Exile Soldiers: Austrian Émigrés in the U.S. Army and OSS during World War II
As many as 6,000 to 7,000 Austrians in exile in the United States joined the U.S. military and/or the Office of Strategic Services (OSS), the U.S. civilian intelligence service during World War II (the predecessor to the postwar CIA). These Austrians became Americans—“leaning on” the U.S. to participate in the defeat of Adolf Hitler’s Third Reich. Among them were the soldiers who signed up for the aborted “Austrian Battalion”. It was Otto von Habsburg’s idea.
The War Department established the Austrian Battalion in November 1942, and President Roosevelt disbanded it in May 1943 due to a lack of recruits.
Many Austrians in exile were drafted into the 10th Mountain division, an elite unit in the U.S. Army that saw some heavy fighting in Northern Italy toward the end of the war. Among them was Friedl Pfeiffer, who had been a member of the Austrian National Ski Racing Team. A ski instructor from St. Anton, who first came to Sun Valley, Idaho, Pfeiffer ended up in the 10th and was wounded badly in Italy in April 1945. He was a founder of the Aspen, Colorado, winter resort after the war.
The 300
The U.S. Army recruited thousands of Central European exiles to be trained at the “Military Intelligence Training Center” in Camp Ritchie, Maryland. Known as the “Ritchie Boys,” most of them were involved in POW interrogations in the European theater of operations.

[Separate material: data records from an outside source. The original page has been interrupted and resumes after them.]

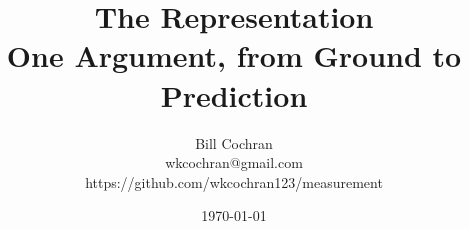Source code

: \documentclass[12pt,oneside]{book}
\begin{document}
\title{The Representation\\
\large One Argument, from Ground to Prediction}

\author{Bill Cochran\\wkcochran@gmail.com\\https://github.com/wkcochran123/measurement}
\date{\today}

\maketitle

\tableofcontents














\end{document}
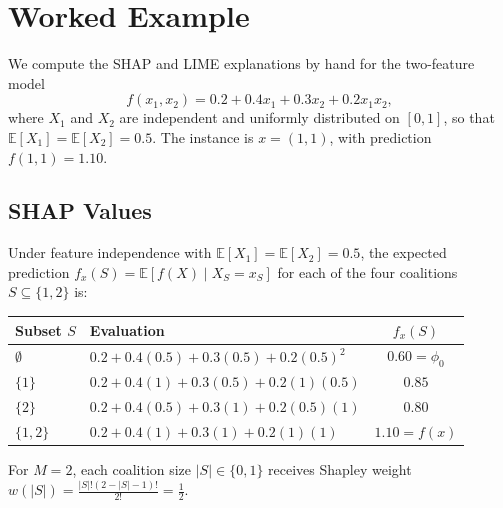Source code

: \section{Worked Example}
\label{app:worked-example}

We compute the SHAP and LIME explanations by hand for the two-feature model
\begin{equation}
    f(x_1, x_2) = 0.2 + 0.4 x_1 + 0.3 x_2 + 0.2 x_1 x_2 ,
\end{equation}
where $X_1$ and $X_2$ are independent and uniformly distributed on $[0, 1]$, so that $\mathbb{E}[X_1] = \mathbb{E}[X_2] = 0.5$. The instance is $x = (1, 1)$, with prediction $f(1, 1) = 1.10$.

\subsection{SHAP Values}
Under feature independence with $\mathbb{E}[X_1] = \mathbb{E}[X_2] = 0.5$, the expected prediction $f_x(S) = \mathbb{E}[f(X) \mid X_S = x_S]$ for each of the four coalitions $S \subseteq \{1, 2\}$ is:

\begin{center}
    \footnotesize
    \setlength{\tabcolsep}{3pt}
    \begin{tabular}{@{}llc@{}}
        \toprule
        Subset $S$ & Evaluation & $f_x(S)$ \\
        \midrule
        $\emptyset$ & $0.2 + 0.4(0.5) + 0.3(0.5) + 0.2(0.5)^2$ & $0.60 = \phi_0$ \\
        $\{1\}$ & $0.2 + 0.4(1) + 0.3(0.5) + 0.2(1)(0.5)$ & $0.85$ \\
        $\{2\}$ & $0.2 + 0.4(0.5) + 0.3(1) + 0.2(0.5)(1)$ & $0.80$ \\
        $\{1, 2\}$ & $0.2 + 0.4(1) + 0.3(1) + 0.2(1)(1)$ & $1.10 = f(x)$ \\
        \bottomrule
    \end{tabular}
\end{center}

For $M = 2$, each coalition size $|S| \in \{0, 1\}$ receives Shapley weight $w(|S|) = \frac{|S|!(2 - |S| - 1)!}{2!} = \frac{1}{2}$. 

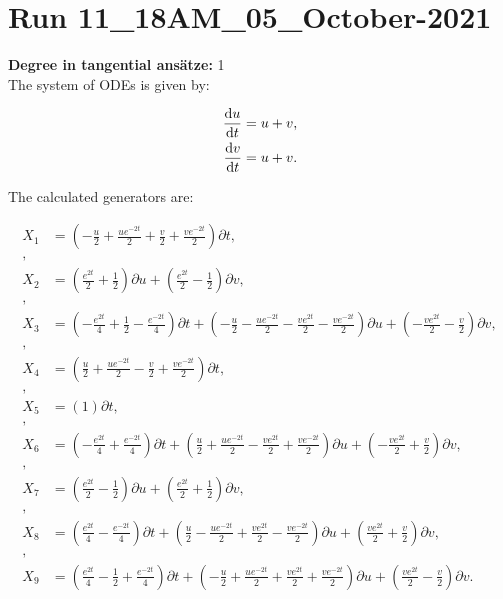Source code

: \section*{Run 11\_18AM\_05\_October-2021}
\textbf{Degree in tangential ansätze:}	1\\
The system of ODEs is given by:

\begin{align*}
\dv{u}{t}&=u + v,\\
\dv{v}{t}&=u + v.\\
\end{align*}

\noindent The calculated generators are:

\begin{align*}
X_{1}&=\left( - \frac{u}{2} + \frac{u e^{- 2 t}}{2} + \frac{v}{2} + \frac{v e^{- 2 t}}{2} \right)\partial t,\\
,\\
X_{2}&=\left( \frac{e^{2 t}}{2} + \frac{1}{2} \right)\partial u+\left( \frac{e^{2 t}}{2} - \frac{1}{2} \right)\partial v,\\
,\\
X_{3}&=\left( - \frac{e^{2 t}}{4} + \frac{1}{2} - \frac{e^{- 2 t}}{4} \right)\partial t+\left( - \frac{u}{2} - \frac{u e^{- 2 t}}{2} - \frac{v e^{2 t}}{2} - \frac{v e^{- 2 t}}{2} \right)\partial u+\left( - \frac{v e^{2 t}}{2} - \frac{v}{2} \right)\partial v,\\
,\\
X_{4}&=\left( \frac{u}{2} + \frac{u e^{- 2 t}}{2} - \frac{v}{2} + \frac{v e^{- 2 t}}{2} \right)\partial t,\\
,\\
X_{5}&=\left( 1 \right)\partial t,\\
,\\
X_{6}&=\left( - \frac{e^{2 t}}{4} + \frac{e^{- 2 t}}{4} \right)\partial t+\left( \frac{u}{2} + \frac{u e^{- 2 t}}{2} - \frac{v e^{2 t}}{2} + \frac{v e^{- 2 t}}{2} \right)\partial u+\left( - \frac{v e^{2 t}}{2} + \frac{v}{2} \right)\partial v,\\
,\\
X_{7}&=\left( \frac{e^{2 t}}{2} - \frac{1}{2} \right)\partial u+\left( \frac{e^{2 t}}{2} + \frac{1}{2} \right)\partial v,\\
,\\
X_{8}&=\left( \frac{e^{2 t}}{4} - \frac{e^{- 2 t}}{4} \right)\partial t+\left( \frac{u}{2} - \frac{u e^{- 2 t}}{2} + \frac{v e^{2 t}}{2} - \frac{v e^{- 2 t}}{2} \right)\partial u+\left( \frac{v e^{2 t}}{2} + \frac{v}{2} \right)\partial v,\\
,\\
X_{9}&=\left( \frac{e^{2 t}}{4} - \frac{1}{2} + \frac{e^{- 2 t}}{4} \right)\partial t+\left( - \frac{u}{2} + \frac{u e^{- 2 t}}{2} + \frac{v e^{2 t}}{2} + \frac{v e^{- 2 t}}{2} \right)\partial u+\left( \frac{v e^{2 t}}{2} - \frac{v}{2} \right)\partial v.\\
\end{align*}
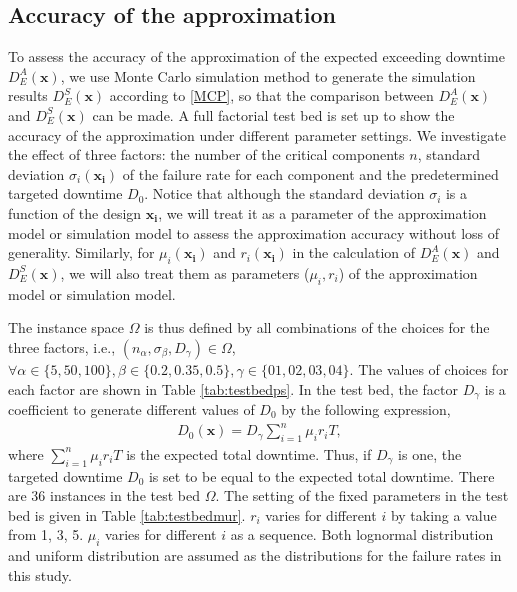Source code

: \documentclass[preprint,12pt]{elsarticle}
\begin{document}
\subsection{Accuracy of the approximation}
To assess the accuracy of the approximation of the expected exceeding downtime $D_{E}^{A}(\boldsymbol{x})$, we use Monte Carlo simulation method to generate the simulation results $D_{E}^{S}(\boldsymbol{x})$ according to \ref{MCP}, so that the comparison between $D_{E}^{A}(\boldsymbol{x})$ and $D_{E}^{S}(\boldsymbol{x})$ can be made. A full factorial test bed is set up to show the accuracy of the approximation under different parameter settings. We investigate the effect of three factors: the number of the critical components $n$, standard deviation $\sigma_{i}(\boldsymbol{x_i})$ of the failure rate for each component and the predetermined targeted downtime $D_{0}$. Notice that although the standard deviation $\sigma_i$ is a function of the design $\boldsymbol{x_i}$, we will treat it as a parameter of the approximation model or simulation model to assess the approximation accuracy without loss of generality. Similarly, for $\mu_i(\boldsymbol{x_i})$ and $r_i(\boldsymbol{x_i})$ in the calculation of $D_{E}^{A}(\boldsymbol{x})$ and $D_{E}^{S}(\boldsymbol{x})$, we will also treat them as parameters ($\mu_i , r_i$) of the approximation model or simulation model.

The instance space $\Omega$ is thus defined by all combinations of the choices for the three factors, i.e., $(n_{\alpha},\sigma_{\beta},D_{\gamma}) \in \Omega$, $\forall \alpha \in \{5,50,100\}, \beta \in \{0.2,0.35,0.5\}, \gamma \in \{01,02,03,04\}$. The values of choices for each factor are shown in Table \ref{tab:testbedps}. In the test bed, the factor $D_{\gamma}$ is a coefficient to generate different values of $D_0$ by the following expression,
 \begin{eqnarray}
 D_{0}(\boldsymbol{x}) = D_{\gamma}\sum_{i=1}^{n}{\mu_{i} r_{i} T}, \label{D0}
\end{eqnarray}
where $\sum_{i=1}^{n}{\mu_{i} r_{i} T}$ is the expected total downtime. Thus, if $D_{\gamma}$ is one, the targeted downtime $D_0$ is set to be equal to the expected total downtime.
There are 36 instances in the test bed $\Omega$. The setting of the fixed parameters in the test bed is given in Table \ref{tab:testbedmur}. $r_{i}$ varies for different $i$ by taking a value from {1, 3, 5}. $\mu_{i}$ varies for different $i$ as a sequence. Both lognormal distribution and uniform distribution are assumed as the distributions for the failure rates in this study.
\end{document}
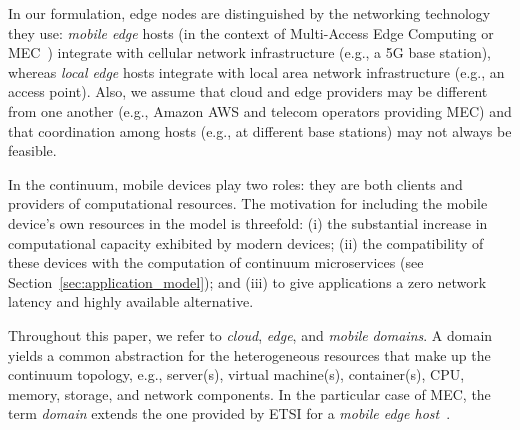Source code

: %
%

In our formulation, edge nodes are distinguished by the networking technology they use: \textit{mobile edge} hosts (in the context of Multi-Access Edge Computing or MEC~\cite{etsimec16}) integrate with cellular network infrastructure (e.g., a 5G base station), whereas \textit{local edge} hosts integrate with local area network infrastructure (e.g., an access point). Also, we assume that cloud and edge providers may be different from one another (e.g., Amazon AWS and telecom operators providing MEC) and that coordination among hosts (e.g., at different base stations) may not always be feasible.




In the continuum, mobile devices play two roles: they are both clients and providers of computational resources. The motivation for including the mobile device's own resources in the model is threefold: (i) the substantial increase in computational capacity exhibited by modern devices; (ii) the compatibility of these devices with the computation of continuum microservices (see Section~\ref{sec:application_model}); and (iii) to give applications a zero network latency and highly available alternative.%


Throughout this paper, we refer to \textit{cloud}, \textit{edge}, and \textit{mobile} \textit{domains}. 
A domain yields a common  abstraction for the heterogeneous 
resources that make up the continuum topology, e.g., server(s), virtual machine(s), container(s), CPU, memory, storage, and network components. In the particular case of MEC, the term \textit{domain} extends the one provided by ETSI for a \textit{mobile edge host}~\cite{etsimec16,etsimec16:03}.



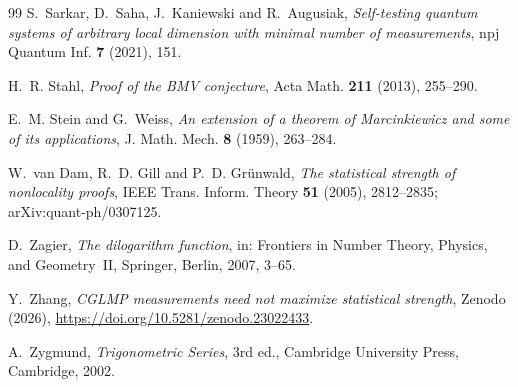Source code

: \documentclass[11pt]{amsart}
\theoremstyle{definition}
\theoremstyle{remark}
\numberwithin{equation}{section}
\begin{document}
\begin{thebibliography}{99}
S.~Sarkar, D.~Saha, J.~Kaniewski and R.~Augusiak, \emph{Self-testing quantum systems of arbitrary local dimension with
minimal number of measurements}, npj Quantum Inf. \textbf{7} (2021), 151.

H.~R. Stahl, \emph{Proof of the BMV conjecture}, Acta Math. \textbf{211} (2013), 255--290.

E.~M. Stein and G.~Weiss, \emph{An extension of a theorem of Marcinkiewicz and some of its applications}, J. Math. Mech.
\textbf{8} (1959), 263--284.

W.~van Dam, R.~D. Gill and P.~D. Gr\"unwald, \emph{The statistical strength of nonlocality proofs}, IEEE Trans. Inform.
Theory \textbf{51} (2005), 2812--2835; arXiv:quant-ph/0307125.

D.~Zagier, \emph{The dilogarithm function}, in: Frontiers in Number Theory, Physics, and Geometry~II, Springer, Berlin,
2007, 3--65.

Y.~Zhang, \emph{CGLMP measurements need not maximize statistical strength}, Zenodo (2026),
\url{https://doi.org/10.5281/zenodo.23022433}.

A.~Zygmund, \emph{Trigonometric Series}, 3rd ed., Cambridge University Press, Cambridge, 2002.

\end{thebibliography}
\end{document}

The approximately 300 Austrians in exile who served in the American intelligence unit “Office of Strategic Services” (OSS) may be the most distinguished group. Many worked in the propaganda division of the OSS “Morale Operations Branch” and utilized their many talents in propagandizing the Third Reich, among them the young Viennese Socialist and anti-fascist Rudolf Anzböck. The OSS’s Labor Section recruited the Social Democrat. He served as a research analyst in London, assessing everyday life in Nazi Germany.